-------- AVAILABLE DATA --------
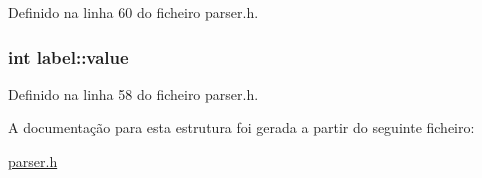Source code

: Definido na linha 60 do ficheiro parser.\-h.

\hypertarget{structlabel_ac0cdaf20932b7fe75988a1d08510b72c}{
\subsubsection[{value}]{\setlength{\rightskip}{0pt plus 5cm}int label\-::value}}\label{structlabel_ac0cdaf20932b7fe75988a1d08510b72c}


Definido na linha 58 do ficheiro parser.\-h.



A documentação para esta estrutura foi gerada a partir do seguinte ficheiro\-:\begin{DoxyCompactItemize}
\item 
\hyperlink{parser_8h}{parser.\-h}\end{DoxyCompactItemize}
--------
▶ _WHAT YOU WILL DO_:
From the entries above, copy every line that holds the word "linha".

▶ _TASK RESULT_:
: Definido na linha 60 do ficheiro parser.\-h.
Definido na linha 58 do ficheiro parser.\-h.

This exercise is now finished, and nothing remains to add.